__WORK ITEM__
Report each line of the data that contains the string "DangoTown".

Top of SUPPLIED DATA

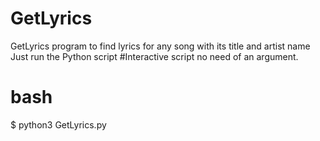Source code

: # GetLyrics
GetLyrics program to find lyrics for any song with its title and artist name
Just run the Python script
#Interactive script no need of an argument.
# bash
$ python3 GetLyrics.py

Bottom of SUPPLIED DATA
Top of SUPPLIED DATA

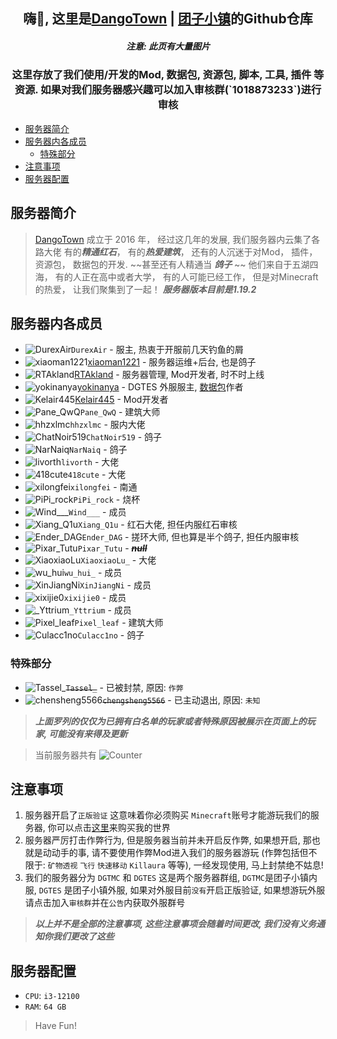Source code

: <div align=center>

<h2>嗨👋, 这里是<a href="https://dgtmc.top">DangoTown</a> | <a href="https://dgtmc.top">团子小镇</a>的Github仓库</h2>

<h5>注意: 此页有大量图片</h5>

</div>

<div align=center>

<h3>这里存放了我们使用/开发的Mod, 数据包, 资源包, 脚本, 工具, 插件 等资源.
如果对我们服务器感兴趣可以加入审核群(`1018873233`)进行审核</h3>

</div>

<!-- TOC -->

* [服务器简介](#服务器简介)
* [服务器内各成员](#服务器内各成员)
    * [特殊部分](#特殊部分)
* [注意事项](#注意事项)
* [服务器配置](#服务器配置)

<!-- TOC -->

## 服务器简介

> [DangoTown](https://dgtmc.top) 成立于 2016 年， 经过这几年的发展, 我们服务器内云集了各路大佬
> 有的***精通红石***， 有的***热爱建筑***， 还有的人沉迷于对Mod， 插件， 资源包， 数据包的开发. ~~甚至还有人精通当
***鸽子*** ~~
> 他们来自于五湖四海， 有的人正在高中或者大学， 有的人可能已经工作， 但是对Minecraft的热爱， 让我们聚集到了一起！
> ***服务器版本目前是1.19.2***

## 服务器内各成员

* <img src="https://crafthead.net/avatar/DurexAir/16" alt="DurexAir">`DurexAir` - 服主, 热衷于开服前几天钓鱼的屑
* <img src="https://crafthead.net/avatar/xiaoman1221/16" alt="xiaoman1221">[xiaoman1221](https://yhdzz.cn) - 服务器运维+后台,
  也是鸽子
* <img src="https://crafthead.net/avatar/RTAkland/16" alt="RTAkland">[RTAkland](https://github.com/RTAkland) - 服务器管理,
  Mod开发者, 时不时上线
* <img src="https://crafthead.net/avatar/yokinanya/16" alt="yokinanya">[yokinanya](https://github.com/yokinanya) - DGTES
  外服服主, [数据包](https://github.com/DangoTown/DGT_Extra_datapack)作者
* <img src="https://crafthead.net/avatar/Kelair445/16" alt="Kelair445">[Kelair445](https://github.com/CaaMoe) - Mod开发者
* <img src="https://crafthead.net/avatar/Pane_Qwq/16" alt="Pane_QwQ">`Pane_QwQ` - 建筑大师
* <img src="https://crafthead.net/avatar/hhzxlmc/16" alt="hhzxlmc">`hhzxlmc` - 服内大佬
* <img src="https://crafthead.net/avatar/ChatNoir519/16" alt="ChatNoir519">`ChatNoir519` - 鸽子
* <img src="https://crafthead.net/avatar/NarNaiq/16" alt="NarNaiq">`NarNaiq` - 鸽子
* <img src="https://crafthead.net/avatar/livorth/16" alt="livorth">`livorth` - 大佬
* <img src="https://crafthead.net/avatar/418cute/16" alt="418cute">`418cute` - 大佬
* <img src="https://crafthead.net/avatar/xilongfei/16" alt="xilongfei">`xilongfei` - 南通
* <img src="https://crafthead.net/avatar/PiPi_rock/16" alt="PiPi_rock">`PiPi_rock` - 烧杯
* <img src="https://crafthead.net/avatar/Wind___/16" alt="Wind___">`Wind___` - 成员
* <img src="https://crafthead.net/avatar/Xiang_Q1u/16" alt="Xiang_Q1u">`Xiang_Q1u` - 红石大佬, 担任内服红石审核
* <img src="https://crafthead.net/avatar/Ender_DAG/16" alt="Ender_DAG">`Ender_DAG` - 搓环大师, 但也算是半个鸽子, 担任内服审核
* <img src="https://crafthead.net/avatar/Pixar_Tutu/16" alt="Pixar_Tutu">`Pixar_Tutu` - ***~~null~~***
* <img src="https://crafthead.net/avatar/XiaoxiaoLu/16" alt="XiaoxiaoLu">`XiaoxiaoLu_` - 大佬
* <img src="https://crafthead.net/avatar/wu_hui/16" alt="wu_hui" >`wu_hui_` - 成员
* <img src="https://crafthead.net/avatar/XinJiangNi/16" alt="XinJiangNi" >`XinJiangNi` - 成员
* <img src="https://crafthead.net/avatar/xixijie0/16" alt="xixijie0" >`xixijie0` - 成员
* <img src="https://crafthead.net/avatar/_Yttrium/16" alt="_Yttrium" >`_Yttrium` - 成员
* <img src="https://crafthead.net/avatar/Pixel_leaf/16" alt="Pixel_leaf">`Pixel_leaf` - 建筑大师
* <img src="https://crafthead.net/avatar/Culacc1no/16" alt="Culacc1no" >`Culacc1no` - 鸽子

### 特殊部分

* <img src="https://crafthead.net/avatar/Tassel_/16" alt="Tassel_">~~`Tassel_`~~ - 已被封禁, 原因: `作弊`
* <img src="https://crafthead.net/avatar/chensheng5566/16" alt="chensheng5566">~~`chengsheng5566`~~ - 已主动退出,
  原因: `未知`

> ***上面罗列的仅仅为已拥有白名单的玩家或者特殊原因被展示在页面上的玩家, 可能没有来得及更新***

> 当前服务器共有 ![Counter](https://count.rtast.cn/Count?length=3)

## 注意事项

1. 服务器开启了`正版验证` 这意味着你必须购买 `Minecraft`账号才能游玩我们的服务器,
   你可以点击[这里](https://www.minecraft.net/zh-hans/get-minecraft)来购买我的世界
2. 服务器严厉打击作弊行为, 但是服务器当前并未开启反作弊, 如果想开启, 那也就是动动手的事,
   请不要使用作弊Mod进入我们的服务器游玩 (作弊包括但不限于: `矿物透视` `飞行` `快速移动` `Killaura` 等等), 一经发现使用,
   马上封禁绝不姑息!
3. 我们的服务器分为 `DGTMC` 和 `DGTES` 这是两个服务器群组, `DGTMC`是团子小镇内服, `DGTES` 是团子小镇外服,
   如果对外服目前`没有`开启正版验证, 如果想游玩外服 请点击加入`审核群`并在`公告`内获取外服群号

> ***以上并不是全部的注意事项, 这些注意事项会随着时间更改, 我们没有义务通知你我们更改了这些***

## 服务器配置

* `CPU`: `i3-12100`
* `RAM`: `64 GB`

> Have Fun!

Bottom of SUPPLIED DATA

__WRITTEN ANSWER__
<h2>嗨👋, 这里是<a href="https://dgtmc.top">DangoTown</a> | <a href="https://dgtmc.top">团子小镇</a>的Github仓库</h2>
> [DangoTown](https://dgtmc.top) 成立于 2016 年， 经过这几年的发展, 我们服务器内云集了各路大佬
  外服服主, [数据包](https://github.com/DangoTown/DGT_Extra_datapack)作者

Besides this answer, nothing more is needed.